Model generative AI diprogram untuk membuat teks yang lebih masuk akal dan mudah dipahami oleh manusia, hal ini membuat teks yang dibuat oleh kecerdasan buatan memiliki alur pemilihan kata yang lebih mudah diprediksi, sedangkan teks yang dibuat manusia memiliki alur pemilihan kata yang lebih kreatif, lebih banyak kesalahan penulisan dan pada suatu titik bisa membuat pembaca merasa bingung.
Sekedar informasi, proses pemilihan kata pada generative AI seperti Chat GPT bekerja dengan memprediksi kata yang alaminya muncul dalam suatu kalimat dalam suatu konteks tertentu.
Sebagai contoh, sebuah kalimat "Saya pergi ke pasar untuk membeli ..." memiliki beberapa kemungkinan lanjutan sebagai berikut:
"Saya pergi ke pasar untuk membeli apel." : Ini adalah kelanjutan yang paling sederhana dan bisa diprediksi. Tidak ada kejutan atau variasi, sehingga tingkat ketidakpastian sangat rendah.
"Saya pergi ke pasar untuk membeli apel dan jeruk." : Masih bisa diprediksi, tetapi ada tambahan variasi dengan menyebutkan lebih dari satu jenis buah. Ini meningkatkan kompleksitas, tetapi masih dalam batas normal. ketidakpastian rendah ke sedang
"Saya pergi ke pasar untuk membeli apel, tetapi akhirnya juga membeli roti dan susu." : Ada sedikit perubahan arah dalam tindakan pembelian. Ini membuat kalimat lebih kompleks dan memunculkan variasi yang lebih tinggi. Secara logis masih masuk akal, tetapi sudah lebih kreatif. ketidakpastian sedang.

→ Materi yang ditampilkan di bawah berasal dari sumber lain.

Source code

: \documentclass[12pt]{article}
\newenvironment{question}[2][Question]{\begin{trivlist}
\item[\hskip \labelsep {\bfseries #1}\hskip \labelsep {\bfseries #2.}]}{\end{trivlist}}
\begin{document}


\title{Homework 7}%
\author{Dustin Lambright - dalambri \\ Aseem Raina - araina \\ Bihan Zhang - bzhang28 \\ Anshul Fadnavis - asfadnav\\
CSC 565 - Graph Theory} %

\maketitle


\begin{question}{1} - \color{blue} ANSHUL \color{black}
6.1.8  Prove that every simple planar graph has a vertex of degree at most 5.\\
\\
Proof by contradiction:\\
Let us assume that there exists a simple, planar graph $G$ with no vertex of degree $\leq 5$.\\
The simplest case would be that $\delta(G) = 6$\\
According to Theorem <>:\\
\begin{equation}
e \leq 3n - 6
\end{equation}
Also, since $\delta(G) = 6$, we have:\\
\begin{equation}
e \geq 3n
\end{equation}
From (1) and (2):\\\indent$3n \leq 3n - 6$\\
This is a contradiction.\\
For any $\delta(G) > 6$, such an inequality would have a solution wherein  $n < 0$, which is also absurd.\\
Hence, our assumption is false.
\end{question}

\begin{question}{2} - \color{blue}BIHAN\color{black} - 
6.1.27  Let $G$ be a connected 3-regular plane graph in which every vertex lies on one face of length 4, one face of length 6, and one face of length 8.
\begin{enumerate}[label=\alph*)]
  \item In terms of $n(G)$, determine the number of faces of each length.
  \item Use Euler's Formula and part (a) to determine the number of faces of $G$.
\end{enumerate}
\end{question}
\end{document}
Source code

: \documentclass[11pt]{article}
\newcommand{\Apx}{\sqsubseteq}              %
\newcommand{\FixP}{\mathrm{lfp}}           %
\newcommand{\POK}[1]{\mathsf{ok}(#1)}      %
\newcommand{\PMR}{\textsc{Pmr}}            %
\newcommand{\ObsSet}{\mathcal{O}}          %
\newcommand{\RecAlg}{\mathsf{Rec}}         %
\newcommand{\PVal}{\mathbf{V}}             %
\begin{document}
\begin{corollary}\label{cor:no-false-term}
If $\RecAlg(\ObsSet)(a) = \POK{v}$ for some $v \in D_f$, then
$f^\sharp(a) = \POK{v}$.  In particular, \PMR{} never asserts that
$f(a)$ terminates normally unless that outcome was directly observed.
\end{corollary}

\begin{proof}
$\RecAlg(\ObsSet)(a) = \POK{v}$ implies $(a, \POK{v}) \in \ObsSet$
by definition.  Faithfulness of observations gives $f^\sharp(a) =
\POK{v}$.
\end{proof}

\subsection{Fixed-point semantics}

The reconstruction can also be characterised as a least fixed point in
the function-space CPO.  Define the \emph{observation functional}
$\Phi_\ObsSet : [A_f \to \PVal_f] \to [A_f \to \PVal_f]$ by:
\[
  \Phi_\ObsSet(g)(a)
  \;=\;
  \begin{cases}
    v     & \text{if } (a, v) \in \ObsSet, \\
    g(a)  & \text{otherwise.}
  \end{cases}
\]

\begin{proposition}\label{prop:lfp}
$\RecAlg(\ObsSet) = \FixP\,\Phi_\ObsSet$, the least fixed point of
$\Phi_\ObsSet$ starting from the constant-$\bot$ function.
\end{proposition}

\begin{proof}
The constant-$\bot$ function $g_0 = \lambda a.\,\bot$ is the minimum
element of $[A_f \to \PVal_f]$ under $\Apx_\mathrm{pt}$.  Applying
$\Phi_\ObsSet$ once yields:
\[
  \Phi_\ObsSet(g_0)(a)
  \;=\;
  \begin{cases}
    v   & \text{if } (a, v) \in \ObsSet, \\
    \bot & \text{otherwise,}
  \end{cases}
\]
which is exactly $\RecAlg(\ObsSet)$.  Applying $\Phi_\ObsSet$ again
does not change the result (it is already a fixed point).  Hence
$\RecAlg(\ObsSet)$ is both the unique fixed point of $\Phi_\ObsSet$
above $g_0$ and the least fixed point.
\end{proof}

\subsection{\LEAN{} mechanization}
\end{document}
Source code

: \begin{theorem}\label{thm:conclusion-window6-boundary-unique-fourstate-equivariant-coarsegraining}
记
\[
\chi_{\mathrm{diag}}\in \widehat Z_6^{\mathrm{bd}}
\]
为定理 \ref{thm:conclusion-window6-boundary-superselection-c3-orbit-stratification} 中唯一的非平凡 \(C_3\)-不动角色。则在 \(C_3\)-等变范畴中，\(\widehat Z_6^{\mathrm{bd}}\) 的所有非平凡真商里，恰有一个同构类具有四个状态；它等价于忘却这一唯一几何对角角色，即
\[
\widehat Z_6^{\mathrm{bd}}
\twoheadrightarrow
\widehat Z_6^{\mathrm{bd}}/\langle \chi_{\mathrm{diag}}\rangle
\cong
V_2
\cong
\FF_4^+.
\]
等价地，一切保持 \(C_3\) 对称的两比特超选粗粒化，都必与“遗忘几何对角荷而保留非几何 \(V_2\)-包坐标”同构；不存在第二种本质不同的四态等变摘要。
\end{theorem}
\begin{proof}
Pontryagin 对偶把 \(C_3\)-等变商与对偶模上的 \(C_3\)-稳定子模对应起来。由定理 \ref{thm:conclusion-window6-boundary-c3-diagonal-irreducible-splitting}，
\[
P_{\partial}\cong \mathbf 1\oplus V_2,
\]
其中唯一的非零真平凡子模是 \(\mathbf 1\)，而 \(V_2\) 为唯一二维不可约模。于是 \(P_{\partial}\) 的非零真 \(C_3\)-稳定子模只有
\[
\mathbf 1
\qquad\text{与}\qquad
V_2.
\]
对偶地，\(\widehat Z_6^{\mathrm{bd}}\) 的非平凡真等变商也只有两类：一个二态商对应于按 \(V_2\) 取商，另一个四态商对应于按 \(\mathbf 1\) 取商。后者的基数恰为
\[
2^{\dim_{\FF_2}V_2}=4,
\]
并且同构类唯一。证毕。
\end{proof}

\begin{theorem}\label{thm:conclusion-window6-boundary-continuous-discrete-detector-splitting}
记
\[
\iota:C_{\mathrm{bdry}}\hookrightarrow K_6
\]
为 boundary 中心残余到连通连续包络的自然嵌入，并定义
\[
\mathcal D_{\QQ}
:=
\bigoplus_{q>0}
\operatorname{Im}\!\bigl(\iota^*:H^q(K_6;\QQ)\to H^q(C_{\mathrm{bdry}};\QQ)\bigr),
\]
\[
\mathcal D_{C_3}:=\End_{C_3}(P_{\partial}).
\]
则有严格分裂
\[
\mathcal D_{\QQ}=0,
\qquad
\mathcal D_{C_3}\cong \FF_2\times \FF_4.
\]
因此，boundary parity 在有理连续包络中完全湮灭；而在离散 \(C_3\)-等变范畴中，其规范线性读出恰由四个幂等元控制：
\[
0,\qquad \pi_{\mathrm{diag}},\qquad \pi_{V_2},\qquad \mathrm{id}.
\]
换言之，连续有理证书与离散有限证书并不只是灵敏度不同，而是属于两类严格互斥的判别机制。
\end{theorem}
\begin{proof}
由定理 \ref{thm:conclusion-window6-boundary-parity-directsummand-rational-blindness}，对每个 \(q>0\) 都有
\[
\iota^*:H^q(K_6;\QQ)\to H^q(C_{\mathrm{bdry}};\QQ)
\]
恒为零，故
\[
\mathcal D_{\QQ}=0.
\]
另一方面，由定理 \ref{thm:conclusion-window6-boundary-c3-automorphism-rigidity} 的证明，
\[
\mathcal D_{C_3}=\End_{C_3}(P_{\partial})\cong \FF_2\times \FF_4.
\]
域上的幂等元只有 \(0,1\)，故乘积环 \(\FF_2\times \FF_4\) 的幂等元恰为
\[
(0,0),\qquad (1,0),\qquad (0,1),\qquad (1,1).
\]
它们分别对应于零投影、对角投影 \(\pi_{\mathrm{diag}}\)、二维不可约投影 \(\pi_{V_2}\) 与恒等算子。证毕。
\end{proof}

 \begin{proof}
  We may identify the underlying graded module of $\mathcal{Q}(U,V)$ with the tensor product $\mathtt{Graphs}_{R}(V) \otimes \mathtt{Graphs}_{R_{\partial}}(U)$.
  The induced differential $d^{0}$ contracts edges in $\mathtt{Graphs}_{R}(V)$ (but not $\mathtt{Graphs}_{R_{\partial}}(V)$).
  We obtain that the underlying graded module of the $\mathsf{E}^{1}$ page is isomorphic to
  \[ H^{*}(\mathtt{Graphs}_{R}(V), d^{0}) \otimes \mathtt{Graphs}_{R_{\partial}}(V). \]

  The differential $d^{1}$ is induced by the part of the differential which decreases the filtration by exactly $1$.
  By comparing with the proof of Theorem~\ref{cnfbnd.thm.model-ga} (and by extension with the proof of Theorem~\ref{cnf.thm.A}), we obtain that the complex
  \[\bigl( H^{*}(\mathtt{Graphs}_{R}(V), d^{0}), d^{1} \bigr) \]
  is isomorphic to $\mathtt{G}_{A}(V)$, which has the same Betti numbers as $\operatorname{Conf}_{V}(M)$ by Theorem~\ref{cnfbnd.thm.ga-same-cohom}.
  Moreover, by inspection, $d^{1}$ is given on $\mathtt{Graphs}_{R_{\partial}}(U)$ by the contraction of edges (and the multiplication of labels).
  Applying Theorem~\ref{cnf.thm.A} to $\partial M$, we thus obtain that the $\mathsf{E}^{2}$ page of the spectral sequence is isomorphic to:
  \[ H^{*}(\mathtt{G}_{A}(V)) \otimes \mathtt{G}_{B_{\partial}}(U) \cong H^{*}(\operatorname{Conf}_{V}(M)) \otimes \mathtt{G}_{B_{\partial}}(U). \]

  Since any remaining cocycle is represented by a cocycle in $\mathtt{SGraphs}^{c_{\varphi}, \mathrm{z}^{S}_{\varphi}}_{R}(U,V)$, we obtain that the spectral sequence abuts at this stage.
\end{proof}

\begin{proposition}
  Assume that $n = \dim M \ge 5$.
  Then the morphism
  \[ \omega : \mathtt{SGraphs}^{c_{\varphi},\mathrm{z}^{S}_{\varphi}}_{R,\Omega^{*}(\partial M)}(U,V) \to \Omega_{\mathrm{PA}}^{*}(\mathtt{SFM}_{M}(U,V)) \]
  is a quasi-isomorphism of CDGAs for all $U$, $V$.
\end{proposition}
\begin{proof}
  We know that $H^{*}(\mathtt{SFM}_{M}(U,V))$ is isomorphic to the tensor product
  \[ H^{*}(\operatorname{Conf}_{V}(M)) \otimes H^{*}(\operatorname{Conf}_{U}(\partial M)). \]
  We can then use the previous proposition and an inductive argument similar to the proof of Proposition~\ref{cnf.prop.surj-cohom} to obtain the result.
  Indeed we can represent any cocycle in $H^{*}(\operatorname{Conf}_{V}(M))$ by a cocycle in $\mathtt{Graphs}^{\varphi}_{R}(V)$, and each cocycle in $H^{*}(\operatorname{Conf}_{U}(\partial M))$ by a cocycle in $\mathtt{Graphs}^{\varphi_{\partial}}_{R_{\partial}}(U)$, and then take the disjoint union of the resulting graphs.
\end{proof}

"Saya pergi ke pasar untuk membeli apel, tetapi saat tiba di sana, saya malah ingat bahwa saya lupa mematikan kompor, jadi saya langsung pulang.": Kelanjutan yang tidak dapat diprediksi sama sekali. Terdapat perubahan yang tiba-tiba dalam cerita yang sulit ditebak oleh model AI. Kalimat ini memiliki ketidakpastian tinggi dengan variasi yang lebih kompleks dan tidak linier.
Pada intinya, tingkat ketidakpastian yang rendah menunjukkan bahwa suatu teks dibuat oleh kecerdasan buatan.
2. Pola penyusunan kalimat
Untuk menentukan keunikan penyusunan kalimat dari sebuah teks, biasanya akan digunakan suatu variabel yang disebut “ledakan”, apanya yang meledak?
Sebenarnya variabel ini tidak ada hubungannya dengan reaksi ledakan, tetapi “ledakan” ini merujuk pada banyaknya variasi kata pada suatu struktur dan panjang kalimat, mirip dengan ketidakpastian pemilihan kata, tapi pada tingkatan kalimat.
Teks yang dibuat oleh Artificial Intelligence biasanya memiliki pola susunan kalimat yang lebih mudah diprediksi, itu karena seperti yang sudah dijelaskan pada poin sebelumnya, model kecerdasan buatan bahasa selalu memilih kata melalui prediksi dan prediksi tersebut selalu memilih kata dalam kalimat yang memiliki struktur konvensional atau struktur yang biasa digunakan oleh banyak orang.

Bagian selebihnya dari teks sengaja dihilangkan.